== What you are asked to do ==
Write out, word for word, every line from the one containing "- toricvarieties 2022.03.23" through the last line of the records below, both ends included.

Content starts

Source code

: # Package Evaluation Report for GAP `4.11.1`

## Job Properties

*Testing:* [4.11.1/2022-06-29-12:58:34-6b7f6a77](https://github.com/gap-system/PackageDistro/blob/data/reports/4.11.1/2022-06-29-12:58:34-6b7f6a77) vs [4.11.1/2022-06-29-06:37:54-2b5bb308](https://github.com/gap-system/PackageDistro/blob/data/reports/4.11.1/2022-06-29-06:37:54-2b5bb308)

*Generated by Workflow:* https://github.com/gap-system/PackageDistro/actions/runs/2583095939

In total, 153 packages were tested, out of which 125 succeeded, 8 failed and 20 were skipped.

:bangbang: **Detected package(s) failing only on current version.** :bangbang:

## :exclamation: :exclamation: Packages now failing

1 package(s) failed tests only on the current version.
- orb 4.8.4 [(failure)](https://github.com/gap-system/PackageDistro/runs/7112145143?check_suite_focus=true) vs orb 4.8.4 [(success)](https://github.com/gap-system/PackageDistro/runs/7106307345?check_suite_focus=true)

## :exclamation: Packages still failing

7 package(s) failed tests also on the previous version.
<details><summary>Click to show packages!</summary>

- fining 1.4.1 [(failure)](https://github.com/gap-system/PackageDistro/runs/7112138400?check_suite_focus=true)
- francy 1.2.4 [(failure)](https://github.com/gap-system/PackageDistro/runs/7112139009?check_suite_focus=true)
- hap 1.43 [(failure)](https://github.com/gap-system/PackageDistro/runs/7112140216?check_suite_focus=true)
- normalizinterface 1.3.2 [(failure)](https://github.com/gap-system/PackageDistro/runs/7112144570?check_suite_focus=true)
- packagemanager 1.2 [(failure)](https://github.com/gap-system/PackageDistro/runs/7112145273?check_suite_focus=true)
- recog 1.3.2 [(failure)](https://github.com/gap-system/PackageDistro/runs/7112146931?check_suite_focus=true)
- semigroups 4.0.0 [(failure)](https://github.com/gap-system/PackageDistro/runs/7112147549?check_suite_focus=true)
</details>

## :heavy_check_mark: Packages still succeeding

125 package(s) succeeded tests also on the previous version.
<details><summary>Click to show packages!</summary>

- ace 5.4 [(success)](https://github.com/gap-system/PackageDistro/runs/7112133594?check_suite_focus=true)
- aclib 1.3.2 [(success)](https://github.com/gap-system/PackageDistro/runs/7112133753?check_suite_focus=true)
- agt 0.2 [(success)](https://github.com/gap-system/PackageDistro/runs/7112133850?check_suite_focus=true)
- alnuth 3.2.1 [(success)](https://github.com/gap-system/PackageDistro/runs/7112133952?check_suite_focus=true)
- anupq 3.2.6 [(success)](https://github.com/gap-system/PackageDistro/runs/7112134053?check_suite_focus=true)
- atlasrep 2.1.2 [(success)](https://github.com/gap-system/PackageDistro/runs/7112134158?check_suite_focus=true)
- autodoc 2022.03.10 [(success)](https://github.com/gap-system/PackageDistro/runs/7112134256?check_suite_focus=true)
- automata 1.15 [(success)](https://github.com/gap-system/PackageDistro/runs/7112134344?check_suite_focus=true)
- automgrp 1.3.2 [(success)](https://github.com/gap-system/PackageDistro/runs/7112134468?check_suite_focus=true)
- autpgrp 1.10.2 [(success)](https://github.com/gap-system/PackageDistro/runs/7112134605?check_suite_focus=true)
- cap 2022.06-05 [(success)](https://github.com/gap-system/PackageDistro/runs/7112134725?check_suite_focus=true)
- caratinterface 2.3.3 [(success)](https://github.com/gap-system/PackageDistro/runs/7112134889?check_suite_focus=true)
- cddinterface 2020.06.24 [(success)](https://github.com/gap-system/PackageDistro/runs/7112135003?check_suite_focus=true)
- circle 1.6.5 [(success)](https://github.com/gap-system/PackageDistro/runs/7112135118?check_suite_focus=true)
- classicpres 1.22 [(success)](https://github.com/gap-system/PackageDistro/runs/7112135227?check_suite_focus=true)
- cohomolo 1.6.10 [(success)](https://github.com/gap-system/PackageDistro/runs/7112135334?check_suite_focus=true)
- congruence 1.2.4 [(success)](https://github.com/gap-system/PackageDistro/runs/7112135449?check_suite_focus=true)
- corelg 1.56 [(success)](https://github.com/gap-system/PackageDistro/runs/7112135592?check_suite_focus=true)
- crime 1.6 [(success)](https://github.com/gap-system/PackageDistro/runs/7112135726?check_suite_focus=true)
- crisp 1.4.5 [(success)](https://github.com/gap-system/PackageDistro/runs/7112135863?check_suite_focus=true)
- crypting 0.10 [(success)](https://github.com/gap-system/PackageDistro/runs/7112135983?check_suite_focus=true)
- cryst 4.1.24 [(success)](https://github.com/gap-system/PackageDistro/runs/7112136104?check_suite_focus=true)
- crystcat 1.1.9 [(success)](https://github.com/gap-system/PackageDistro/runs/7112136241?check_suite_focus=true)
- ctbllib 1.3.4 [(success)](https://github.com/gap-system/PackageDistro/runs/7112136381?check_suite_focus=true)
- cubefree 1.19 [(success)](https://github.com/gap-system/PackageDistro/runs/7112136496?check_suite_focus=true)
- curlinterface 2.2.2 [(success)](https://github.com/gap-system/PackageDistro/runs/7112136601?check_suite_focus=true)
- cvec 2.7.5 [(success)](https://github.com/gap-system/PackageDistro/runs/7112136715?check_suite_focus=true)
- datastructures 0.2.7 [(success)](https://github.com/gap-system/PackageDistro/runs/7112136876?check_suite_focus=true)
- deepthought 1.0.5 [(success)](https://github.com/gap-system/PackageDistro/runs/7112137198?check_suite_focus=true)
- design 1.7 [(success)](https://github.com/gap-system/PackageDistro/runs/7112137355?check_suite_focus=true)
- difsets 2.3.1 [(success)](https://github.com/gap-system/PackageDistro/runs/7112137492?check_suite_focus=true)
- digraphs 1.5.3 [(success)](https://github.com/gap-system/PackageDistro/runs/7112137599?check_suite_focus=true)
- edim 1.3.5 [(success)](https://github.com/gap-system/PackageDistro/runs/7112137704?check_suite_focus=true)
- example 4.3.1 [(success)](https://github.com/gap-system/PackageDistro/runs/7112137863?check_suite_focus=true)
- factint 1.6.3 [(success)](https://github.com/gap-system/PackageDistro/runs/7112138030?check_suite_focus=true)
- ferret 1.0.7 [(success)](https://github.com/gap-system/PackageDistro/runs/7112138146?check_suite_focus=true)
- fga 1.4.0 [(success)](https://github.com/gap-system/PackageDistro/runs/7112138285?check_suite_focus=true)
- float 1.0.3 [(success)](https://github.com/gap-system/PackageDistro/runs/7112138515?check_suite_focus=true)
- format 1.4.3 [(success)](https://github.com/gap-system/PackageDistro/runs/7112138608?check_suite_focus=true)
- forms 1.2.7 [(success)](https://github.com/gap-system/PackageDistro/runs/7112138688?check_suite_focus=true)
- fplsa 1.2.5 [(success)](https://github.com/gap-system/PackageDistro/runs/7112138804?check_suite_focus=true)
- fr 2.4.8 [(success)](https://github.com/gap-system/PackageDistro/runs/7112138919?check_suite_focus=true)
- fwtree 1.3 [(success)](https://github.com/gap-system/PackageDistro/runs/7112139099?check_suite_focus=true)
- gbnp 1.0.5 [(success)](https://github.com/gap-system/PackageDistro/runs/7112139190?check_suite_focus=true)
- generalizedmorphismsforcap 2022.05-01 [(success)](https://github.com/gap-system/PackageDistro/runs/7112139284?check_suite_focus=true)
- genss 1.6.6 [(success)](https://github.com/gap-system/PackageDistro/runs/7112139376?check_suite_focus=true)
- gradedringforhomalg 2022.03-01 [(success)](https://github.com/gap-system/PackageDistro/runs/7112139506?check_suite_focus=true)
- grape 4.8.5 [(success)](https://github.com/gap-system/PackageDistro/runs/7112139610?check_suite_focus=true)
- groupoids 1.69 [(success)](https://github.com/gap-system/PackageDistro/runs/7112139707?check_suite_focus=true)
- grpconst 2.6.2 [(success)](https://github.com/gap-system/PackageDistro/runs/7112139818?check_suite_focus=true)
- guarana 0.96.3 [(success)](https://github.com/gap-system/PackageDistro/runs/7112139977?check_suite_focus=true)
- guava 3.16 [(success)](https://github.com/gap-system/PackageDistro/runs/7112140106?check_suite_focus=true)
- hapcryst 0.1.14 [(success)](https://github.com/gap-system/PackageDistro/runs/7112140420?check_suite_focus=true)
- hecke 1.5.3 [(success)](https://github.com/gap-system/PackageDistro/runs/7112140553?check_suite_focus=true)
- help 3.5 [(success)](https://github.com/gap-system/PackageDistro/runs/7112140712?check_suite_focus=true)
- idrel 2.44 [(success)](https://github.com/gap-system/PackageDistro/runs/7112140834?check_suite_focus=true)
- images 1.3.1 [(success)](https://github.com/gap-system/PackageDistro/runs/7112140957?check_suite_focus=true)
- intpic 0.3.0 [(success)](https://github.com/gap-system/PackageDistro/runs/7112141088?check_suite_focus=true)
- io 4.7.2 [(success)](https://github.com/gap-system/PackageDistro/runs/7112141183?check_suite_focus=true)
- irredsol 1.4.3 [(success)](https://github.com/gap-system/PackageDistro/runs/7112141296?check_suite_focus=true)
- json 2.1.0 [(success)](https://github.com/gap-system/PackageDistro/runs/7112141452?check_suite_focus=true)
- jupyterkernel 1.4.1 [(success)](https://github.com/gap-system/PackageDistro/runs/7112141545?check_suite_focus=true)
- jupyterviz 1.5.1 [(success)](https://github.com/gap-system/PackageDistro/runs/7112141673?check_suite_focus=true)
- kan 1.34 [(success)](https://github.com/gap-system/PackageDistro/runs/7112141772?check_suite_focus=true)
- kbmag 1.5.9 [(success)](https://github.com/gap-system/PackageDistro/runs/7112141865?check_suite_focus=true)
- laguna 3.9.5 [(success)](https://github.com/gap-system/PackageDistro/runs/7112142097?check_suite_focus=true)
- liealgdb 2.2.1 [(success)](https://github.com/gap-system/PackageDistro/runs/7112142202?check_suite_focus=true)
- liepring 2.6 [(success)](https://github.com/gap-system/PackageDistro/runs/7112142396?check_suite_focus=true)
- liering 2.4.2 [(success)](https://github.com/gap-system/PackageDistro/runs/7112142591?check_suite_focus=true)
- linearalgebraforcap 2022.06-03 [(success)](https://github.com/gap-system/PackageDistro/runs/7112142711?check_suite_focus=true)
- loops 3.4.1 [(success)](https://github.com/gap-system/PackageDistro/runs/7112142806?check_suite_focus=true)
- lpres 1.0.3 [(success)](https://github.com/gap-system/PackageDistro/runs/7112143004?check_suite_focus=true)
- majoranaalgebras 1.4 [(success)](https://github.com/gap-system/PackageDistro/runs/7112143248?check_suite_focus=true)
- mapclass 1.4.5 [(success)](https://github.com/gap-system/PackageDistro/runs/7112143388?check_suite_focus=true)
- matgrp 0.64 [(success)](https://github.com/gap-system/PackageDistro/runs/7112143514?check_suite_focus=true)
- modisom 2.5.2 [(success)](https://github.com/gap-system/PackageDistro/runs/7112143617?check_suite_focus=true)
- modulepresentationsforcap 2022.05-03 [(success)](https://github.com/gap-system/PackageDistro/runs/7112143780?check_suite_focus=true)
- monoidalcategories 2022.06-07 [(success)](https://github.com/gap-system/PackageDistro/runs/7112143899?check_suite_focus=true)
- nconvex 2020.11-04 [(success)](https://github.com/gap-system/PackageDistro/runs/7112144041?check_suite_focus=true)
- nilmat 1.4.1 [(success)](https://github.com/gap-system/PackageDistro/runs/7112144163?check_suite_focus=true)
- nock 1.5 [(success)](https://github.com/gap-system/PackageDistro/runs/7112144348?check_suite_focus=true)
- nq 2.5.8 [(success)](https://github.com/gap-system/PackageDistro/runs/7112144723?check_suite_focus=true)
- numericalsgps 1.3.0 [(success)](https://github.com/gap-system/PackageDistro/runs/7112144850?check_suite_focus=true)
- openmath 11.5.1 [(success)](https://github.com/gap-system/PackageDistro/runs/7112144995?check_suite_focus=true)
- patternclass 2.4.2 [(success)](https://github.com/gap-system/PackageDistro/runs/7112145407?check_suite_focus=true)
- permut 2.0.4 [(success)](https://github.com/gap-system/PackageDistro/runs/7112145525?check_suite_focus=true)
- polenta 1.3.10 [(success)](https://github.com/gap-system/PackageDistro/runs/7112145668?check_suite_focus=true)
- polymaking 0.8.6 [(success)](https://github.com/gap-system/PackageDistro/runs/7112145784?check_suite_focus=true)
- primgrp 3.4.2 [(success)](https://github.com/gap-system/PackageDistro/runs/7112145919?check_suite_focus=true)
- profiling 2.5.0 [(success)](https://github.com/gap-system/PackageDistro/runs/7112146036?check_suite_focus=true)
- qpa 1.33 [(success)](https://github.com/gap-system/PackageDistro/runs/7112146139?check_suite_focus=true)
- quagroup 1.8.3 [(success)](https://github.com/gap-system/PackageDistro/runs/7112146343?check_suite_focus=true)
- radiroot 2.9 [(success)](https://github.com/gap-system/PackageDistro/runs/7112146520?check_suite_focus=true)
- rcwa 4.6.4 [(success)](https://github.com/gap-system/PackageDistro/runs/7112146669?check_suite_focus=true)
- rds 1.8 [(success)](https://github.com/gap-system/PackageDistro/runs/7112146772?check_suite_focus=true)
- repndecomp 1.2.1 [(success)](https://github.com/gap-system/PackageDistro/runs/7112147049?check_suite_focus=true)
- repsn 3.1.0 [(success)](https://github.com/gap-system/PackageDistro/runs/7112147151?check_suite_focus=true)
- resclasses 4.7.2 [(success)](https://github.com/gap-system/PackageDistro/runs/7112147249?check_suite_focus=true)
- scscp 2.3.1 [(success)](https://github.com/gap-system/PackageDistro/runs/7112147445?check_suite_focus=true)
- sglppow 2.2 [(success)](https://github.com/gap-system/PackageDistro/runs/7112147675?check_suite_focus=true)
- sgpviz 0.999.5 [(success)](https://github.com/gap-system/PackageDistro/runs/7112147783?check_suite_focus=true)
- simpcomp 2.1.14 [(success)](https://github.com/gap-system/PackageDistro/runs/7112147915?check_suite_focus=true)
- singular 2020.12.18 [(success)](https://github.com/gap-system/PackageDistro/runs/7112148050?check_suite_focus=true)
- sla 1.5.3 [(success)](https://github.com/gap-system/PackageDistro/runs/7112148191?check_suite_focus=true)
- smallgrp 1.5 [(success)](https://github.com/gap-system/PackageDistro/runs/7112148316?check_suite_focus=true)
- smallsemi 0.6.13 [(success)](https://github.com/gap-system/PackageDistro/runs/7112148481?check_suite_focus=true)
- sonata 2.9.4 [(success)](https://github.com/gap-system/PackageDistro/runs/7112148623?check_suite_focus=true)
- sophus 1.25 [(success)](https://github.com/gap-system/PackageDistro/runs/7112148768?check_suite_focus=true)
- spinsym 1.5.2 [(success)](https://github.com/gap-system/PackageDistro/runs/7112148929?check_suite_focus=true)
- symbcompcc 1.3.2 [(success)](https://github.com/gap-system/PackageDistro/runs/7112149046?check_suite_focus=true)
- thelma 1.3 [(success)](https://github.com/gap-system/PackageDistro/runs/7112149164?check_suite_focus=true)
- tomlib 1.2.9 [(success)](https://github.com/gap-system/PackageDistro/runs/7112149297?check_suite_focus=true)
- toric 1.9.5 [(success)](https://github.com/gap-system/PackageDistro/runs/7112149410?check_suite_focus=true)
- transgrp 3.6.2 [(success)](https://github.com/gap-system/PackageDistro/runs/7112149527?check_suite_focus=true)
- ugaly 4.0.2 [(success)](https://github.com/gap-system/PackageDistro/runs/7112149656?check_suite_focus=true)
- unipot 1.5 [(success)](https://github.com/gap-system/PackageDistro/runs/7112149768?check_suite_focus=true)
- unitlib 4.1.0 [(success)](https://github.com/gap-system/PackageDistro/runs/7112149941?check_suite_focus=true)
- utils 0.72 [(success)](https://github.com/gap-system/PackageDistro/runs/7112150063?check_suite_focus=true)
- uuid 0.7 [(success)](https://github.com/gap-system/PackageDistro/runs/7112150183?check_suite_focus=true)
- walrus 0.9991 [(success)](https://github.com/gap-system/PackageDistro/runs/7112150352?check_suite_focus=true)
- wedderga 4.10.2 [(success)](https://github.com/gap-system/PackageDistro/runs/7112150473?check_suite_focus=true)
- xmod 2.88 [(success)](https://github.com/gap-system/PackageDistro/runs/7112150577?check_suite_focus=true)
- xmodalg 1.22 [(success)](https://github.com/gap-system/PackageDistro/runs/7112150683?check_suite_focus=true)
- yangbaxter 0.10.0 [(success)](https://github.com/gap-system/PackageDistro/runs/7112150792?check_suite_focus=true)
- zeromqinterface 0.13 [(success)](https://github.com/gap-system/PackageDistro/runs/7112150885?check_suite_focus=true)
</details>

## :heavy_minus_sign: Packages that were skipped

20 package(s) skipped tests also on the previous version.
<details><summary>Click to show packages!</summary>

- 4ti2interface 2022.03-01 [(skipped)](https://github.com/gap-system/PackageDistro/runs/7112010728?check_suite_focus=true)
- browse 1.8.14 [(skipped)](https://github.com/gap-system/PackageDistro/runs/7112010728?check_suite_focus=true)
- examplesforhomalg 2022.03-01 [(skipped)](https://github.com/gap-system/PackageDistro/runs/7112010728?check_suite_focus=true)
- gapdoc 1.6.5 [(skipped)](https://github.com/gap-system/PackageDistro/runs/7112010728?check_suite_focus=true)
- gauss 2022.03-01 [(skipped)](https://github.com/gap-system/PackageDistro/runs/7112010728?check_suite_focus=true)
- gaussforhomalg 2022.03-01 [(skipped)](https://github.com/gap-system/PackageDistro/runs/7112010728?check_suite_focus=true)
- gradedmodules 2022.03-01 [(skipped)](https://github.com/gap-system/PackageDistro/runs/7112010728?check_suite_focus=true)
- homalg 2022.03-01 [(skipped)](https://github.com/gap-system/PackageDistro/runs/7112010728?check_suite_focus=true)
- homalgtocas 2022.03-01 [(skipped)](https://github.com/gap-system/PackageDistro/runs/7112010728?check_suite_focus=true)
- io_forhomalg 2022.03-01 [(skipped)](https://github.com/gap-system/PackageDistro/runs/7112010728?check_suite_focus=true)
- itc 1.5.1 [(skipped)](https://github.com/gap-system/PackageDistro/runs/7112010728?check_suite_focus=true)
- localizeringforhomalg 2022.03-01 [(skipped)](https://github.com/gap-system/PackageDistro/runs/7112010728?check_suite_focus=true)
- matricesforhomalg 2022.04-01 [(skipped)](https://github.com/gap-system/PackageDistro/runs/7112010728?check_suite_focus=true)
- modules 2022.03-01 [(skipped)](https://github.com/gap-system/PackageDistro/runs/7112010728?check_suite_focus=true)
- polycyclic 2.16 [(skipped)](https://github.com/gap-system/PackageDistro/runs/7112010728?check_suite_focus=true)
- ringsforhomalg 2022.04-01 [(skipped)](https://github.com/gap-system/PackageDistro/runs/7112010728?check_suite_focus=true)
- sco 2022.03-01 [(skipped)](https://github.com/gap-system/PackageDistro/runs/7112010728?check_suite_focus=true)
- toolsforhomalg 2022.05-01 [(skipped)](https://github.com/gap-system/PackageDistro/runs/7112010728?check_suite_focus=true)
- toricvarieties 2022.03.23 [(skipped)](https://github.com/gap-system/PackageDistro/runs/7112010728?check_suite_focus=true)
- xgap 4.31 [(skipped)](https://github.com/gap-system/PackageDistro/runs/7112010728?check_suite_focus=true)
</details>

Content ends

== Exercise response ==
- toricvarieties 2022.03.23 [(skipped)](https://github.com/gap-system/PackageDistro/runs/7112010728?check_suite_focus=true)
- xgap 4.31 [(skipped)](https://github.com/gap-system/PackageDistro/runs/7112010728?check_suite_focus=true)
</details>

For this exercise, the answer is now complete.